Para o grupo formado por minerais de uso direto na construção civil – como areia, brita, argila e calcário -, o governo prepara redução significativa de alíquota, passando de 2% para 0,5%. Além de movimentar as economias locais, esse segmento da mineração ajuda a sustentar a expansão do mercado imobiliário, setor importante para geração de emprego e renda.
A insatisfação do governo com os chamados produtos “agregados” da construção civil (areia e brita) está relacionada ao alto grau de informalidade na produção desses minerais. A atividade é dominada por empresas de pequeno e médio porte, que exploram áreas próximas aos centros urbanos, já que a logística é o principal fator de elevação do preço no ponto de entrega. A expectativa é que, com menores taxas de royalties e processo de outorga menos burocrático, o mercado seja estimulado a buscar a formalização.
No caso do quarto grupo de minerais – agrominerais, usados como insumo na fabricação de fertilizantes -, o governo planeja reduzir o royalty. Alguns desses elementos, como potássio e fósforo, têm baixa disponibilidade no Brasil, o processo de exploração é complexo, mas são fundamentais para a produção agrícola. A maior parte do consumo interno é atendida pela importação. Fósforo e potássio são misturados ao nitrogênio na fabricação do fertilizante NPK.
A regra atual da CFEM para os agrominerais é, segundo Maria Amélia, “ambígua” e tem armadilhas que geram embates constantes das equipes de fiscalização com as mineradoras. “O potássio, por exemplo, está taxado com alíquota de 3%. Ocorre que os fertilizantes pagam royalty de 2%. Mas 99% desse potássio é usado na produção dos fertilizantes.”
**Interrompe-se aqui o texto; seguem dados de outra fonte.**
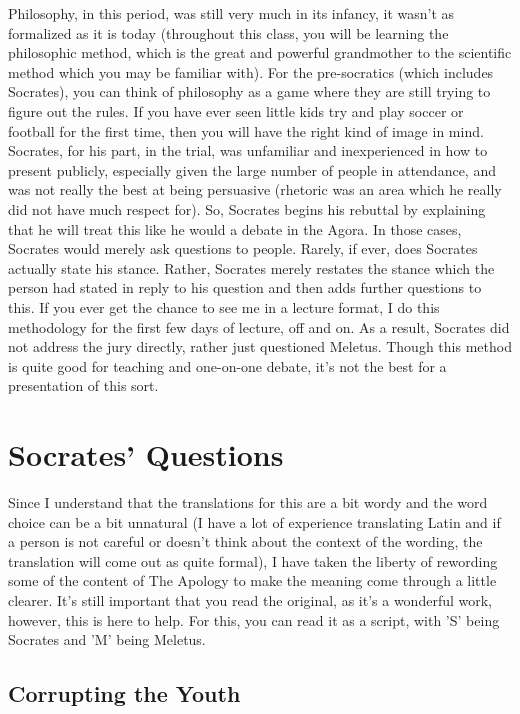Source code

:Philosophy, in this period, was still very much in its infancy, it wasn't as formalized as it is today (throughout this class, you will be learning the philosophic method, which is the great and powerful grandmother to the scientific method which you may be familiar with). For the pre-socratics (which includes Socrates), you can think of philosophy as a game where they are still trying to figure out the rules. If you have ever seen little kids try and play soccer or football for the first time, then you will have the right kind of image in mind.  Socrates, for his part, in the trial, was unfamiliar and inexperienced in how to present publicly, especially given the large number of people in attendance, and was not really the best at being persuasive (rhetoric was an area which he really did not have much respect for). So, Socrates begins his rebuttal by explaining that he will treat this like he would a debate in the Agora. In those cases, Socrates would merely ask questions to people. Rarely, if ever, does Socrates actually state his stance. Rather, Socrates merely restates the stance which the person had stated in reply to his question and then adds further questions to this. If you ever get the chance to see me in a lecture format, I do this methodology for the first few days of lecture, off and on. As a result, Socrates did not address the jury directly, rather just questioned Meletus. Though this method is quite good for teaching and one-on-one debate, it's not the best for a presentation of this sort. 
\section{Socrates' Questions}

Since I understand that the translations for this are a bit wordy and the word choice can be a bit unnatural (I have a lot of experience translating Latin and if a person is not careful or doesn't think about the context of the wording, the translation will come out as quite formal), I have taken the liberty of rewording some of the content of The Apology to make the meaning come through a little clearer. It's still important that you read the original, as it's a wonderful work, however, this is here to help. For this, you can read it as a script, with 'S' being Socrates and 'M' being Meletus.
\subsection{Corrupting the Youth}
Fora desses quatro grupos, que receberão tratamento diferenciado, estão o ouro extraído por mineradoras e outros metais especiais. Depois de ser beneficiado por mais de 20 anos com alíquota considerada baixa, de 1%, o ouro produzido no país, com exceção da exploração artesanal em garimpos, deve sofrer o maior aumento da CFEM. O novo percentual para o segmento deve superar 4%. Em torno de 80% do ouro produzido no Brasil é exportado.